TASK STATEMENT:
From the records below, transcribe only the lines running from the one with "cache eviction as" through the one with "the claimed gains.". Keep both of those end lines.

----

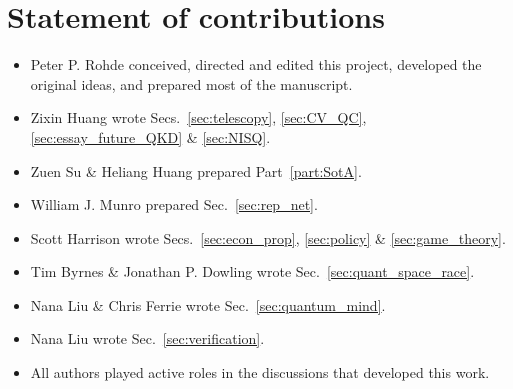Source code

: %
%

\section*{Statement of contributions}

\begin{itemize}
\item Peter P. Rohde conceived, directed and edited this project, developed the original ideas, and prepared most of the manuscript.
\item Zixin Huang wrote Secs.~\ref{sec:telescopy}, \ref{sec:CV_QC}, \ref{sec:essay_future_QKD} \& \ref{sec:NISQ}.
\item Zuen Su \& Heliang Huang prepared Part~\ref{part:SotA}.
\item William J. Munro prepared Sec.~\ref{sec:rep_net}. 
\item Scott Harrison wrote Secs.~\ref{sec:econ_prop}, \ref{sec:policy} \& \ref{sec:game_theory}.
\item Tim Byrnes \& Jonathan P. Dowling wrote Sec.~\ref{sec:quant_space_race}.
\item Nana Liu \& Chris Ferrie wrote Sec.~\ref{sec:quantum_mind}.
\item Nana Liu wrote Sec.~\ref{sec:verification}.
\item All authors played active roles in the discussions that developed this work. 
\end{itemize}

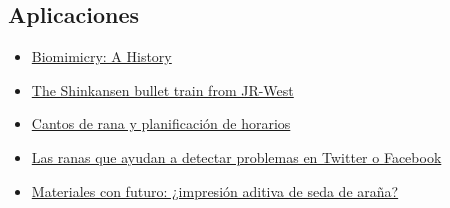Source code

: \documentclass[twocolumn,amsmath,amssymb,aps,floatfix]{revtex4-2}
\begin{document}
\subsection{Aplicaciones}
\begin{itemize}
   \item \href{https://ehistory.osu.edu/exhibitions/biomimicry-history}{Biomimicry: A History}
   \item \href{https://asknature.org/innovation/high-speed-train-inspired-by-the-kingfisher/}{The Shinkansen bullet train from JR-West}
   \item \href{https://naukas.com/2016/11/28/cantos-de-rana-y-planificacion-de-horarios/}{Cantos de rana y planificación de horarios}
   \item \href{https://yorokobu.es/algoritmo-ranas/}{Las ranas que ayudan a detectar problemas en Twitter o Facebook}
   \item \href{https://faircompanies.com/articles/materiales-con-futuro-impresion-aditiva-de-seda-de-arana/}{Materiales con futuro: ¿impresión aditiva de seda de araña?}
\end{itemize}


\end{document}
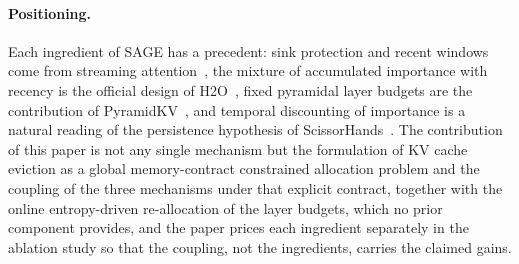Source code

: \paragraph{Positioning.}
Each ingredient of SAGE has a precedent: sink protection and recent
windows come from streaming attention~\cite{xiao2023efficient}, the
mixture of accumulated importance with recency is the official design
of H2O~\cite{zhang2023h2o}, fixed pyramidal layer budgets are the
contribution of PyramidKV~\cite{zhang2024pyramidkv}, and temporal
discounting of importance is a natural reading of the persistence
hypothesis of ScissorHands~\cite{liu2023scissorhands}. The contribution
of this paper is not any single mechanism but the formulation of KV
cache eviction as a global memory-contract constrained allocation
problem and the coupling of the
three mechanisms under that explicit contract, together with the online
entropy-driven re-allocation of the layer budgets, which no prior
component provides, and the paper prices each ingredient separately in
the ablation study so that the coupling, not the ingredients, carries
the claimed gains.
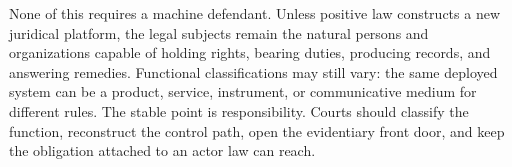 None of this requires a machine defendant. Unless positive law constructs a new juridical platform, the legal subjects remain the natural persons and organizations capable of holding rights, bearing duties, producing records, and answering remedies. Functional classifications may still vary: the same deployed system can be a product, service, instrument, or communicative medium for different rules. The stable point is responsibility. Courts should classify the function, reconstruct the control path, open the evidentiary front door, and keep the obligation attached to an actor law can reach.
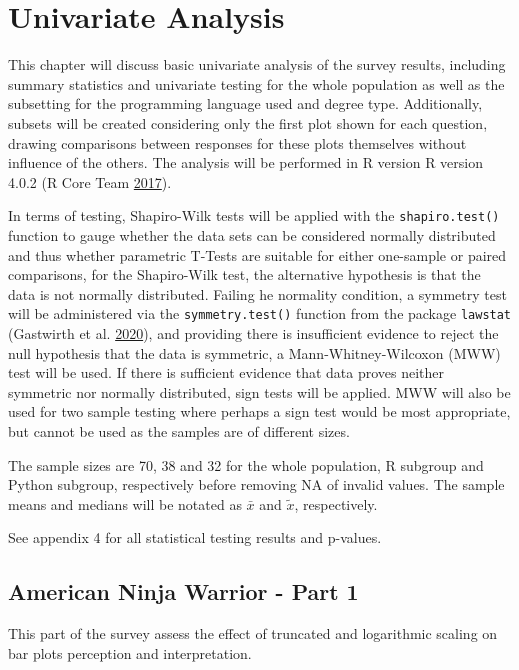 \documentclass[
  11pt,
]{book}
\begin{document}
\chapter{Univariate Analysis}

This chapter will discuss basic univariate analysis of the survey
results, including summary statistics and univariate testing for the
whole population as well as the subsetting for the programming language
used and degree type. Additionally, subsets will be created considering
only the first plot shown for each question, drawing comparisons between
responses for these plots themselves without influence of the others.
The analysis will be performed in R version R version 4.0.2 (R Core Team
\protect\hyperlink{ref-R}{2017}).

In terms of testing, Shapiro-Wilk tests will be applied with the
\texttt{shapiro.test()} function to gauge whether the data sets can be
considered normally distributed and thus whether parametric T-Tests are
suitable for either one-sample or paired comparisons, for the
Shapiro-Wilk test, the alternative hypothesis is that the data is not
normally distributed. Failing he normality condition, a symmetry test
will be administered via the \texttt{symmetry.test()} function from the
package \texttt{lawstat} (Gastwirth et al.
\protect\hyperlink{ref-lawstat}{2020}), and providing there is
insufficient evidence to reject the null hypothesis that the data is
symmetric, a Mann-Whitney-Wilcoxon (MWW) test will be used. If there is
sufficient evidence that data proves neither symmetric nor normally
distributed, sign tests will be applied. MWW will also be used for two
sample testing where perhaps a sign test would be most appropriate, but
cannot be used as the samples are of different sizes.

The sample sizes are 70, 38 and 32 for the whole population, R subgroup
and Python subgroup, respectively before removing NA of invalid values.
The sample means and medians will be notated as \(\bar{x}\) and
\(\tilde{x}\), respectively.

See appendix 4 for all statistical testing results and p-values.

\section{American Ninja Warrior - Part 1}

This part of the survey assess the effect of truncated and logarithmic
scaling on bar plots perception and interpretation.
\end{document}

----

ANSWER FOR THIS EXERCISE:
cache eviction as a global memory-contract constrained allocation
problem and the coupling of the
three mechanisms under that explicit contract, together with the online
entropy-driven re-allocation of the layer budgets, which no prior
component provides, and the paper prices each ingredient separately in
the ablation study so that the coupling, not the ingredients, carries
the claimed gains.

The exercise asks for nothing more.